__TASK__: Find each line below containing the word "Inventarios" and copy it.

__MATERIAL SUPPLIED__:
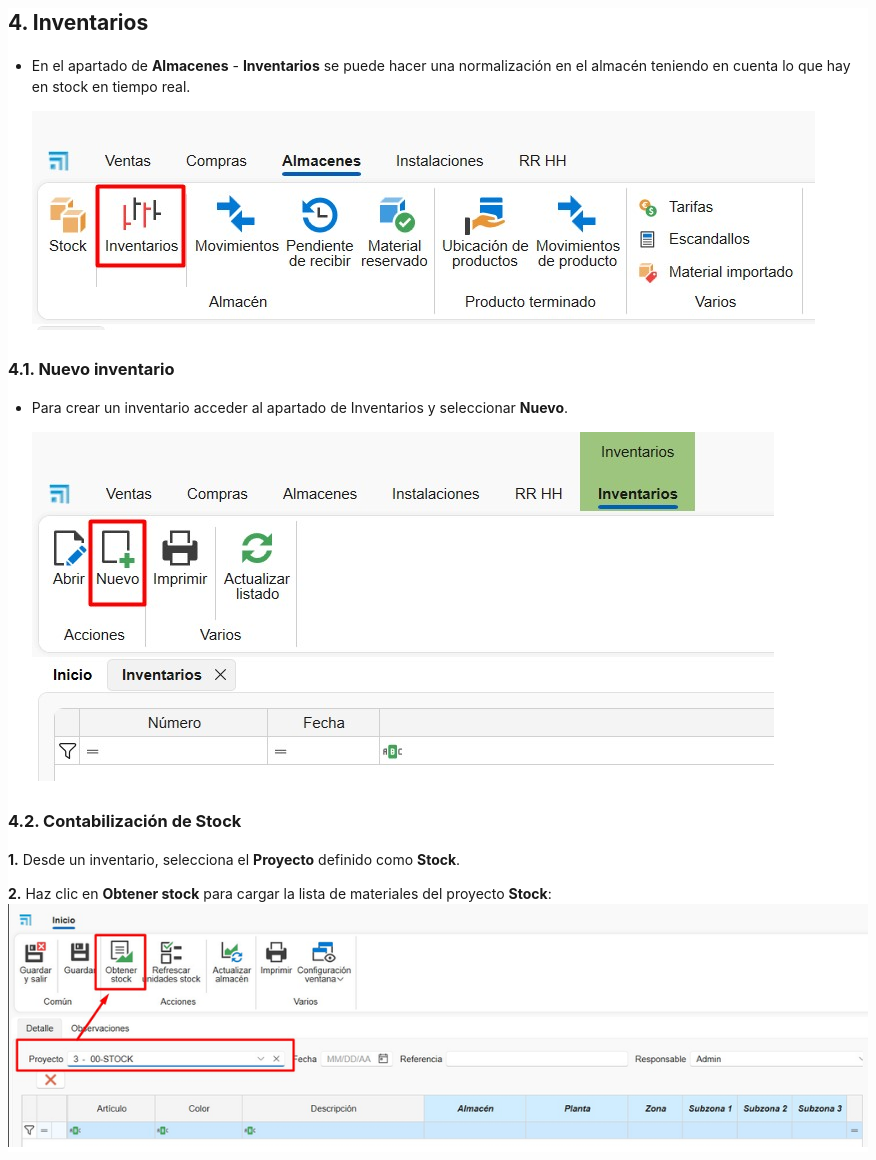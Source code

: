 ## 4. Inventarios

- En el apartado de **Almacenes** - **Inventarios** se puede hacer una normalización en el almacén teniendo en cuenta lo que hay en stock en tiempo real.

  ![Inventarios](Imagenes/PR_Stock_Control/inventarios.jpg)

### 4.1. Nuevo inventario

  - Para crear un inventario acceder al apartado de Inventarios y seleccionar **Nuevo**.

    ![Inventarios](Imagenes/PR_Stock_Control/inventarios2.jpg)

### 4.2. Contabilización de Stock

  **1.** Desde un inventario, selecciona el **Proyecto** definido como **Stock**.  

  **2.** Haz clic en **Obtener stock** para cargar la lista de materiales del proyecto **Stock**:  
    ![Inventarios](Imagenes/PR_Stock_Control/inventarios3.jpg)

__YOUR RESPONSE__:
: ## 4. Inventarios
- En el apartado de **Almacenes** - **Inventarios** se puede hacer una normalización en el almacén teniendo en cuenta lo que hay en stock en tiempo real.
  ![Inventarios](Imagenes/PR_Stock_Control/inventarios.jpg)
  - Para crear un inventario acceder al apartado de Inventarios y seleccionar **Nuevo**.
    ![Inventarios](Imagenes/PR_Stock_Control/inventarios2.jpg)
    ![Inventarios](Imagenes/PR_Stock_Control/inventarios3.jpg)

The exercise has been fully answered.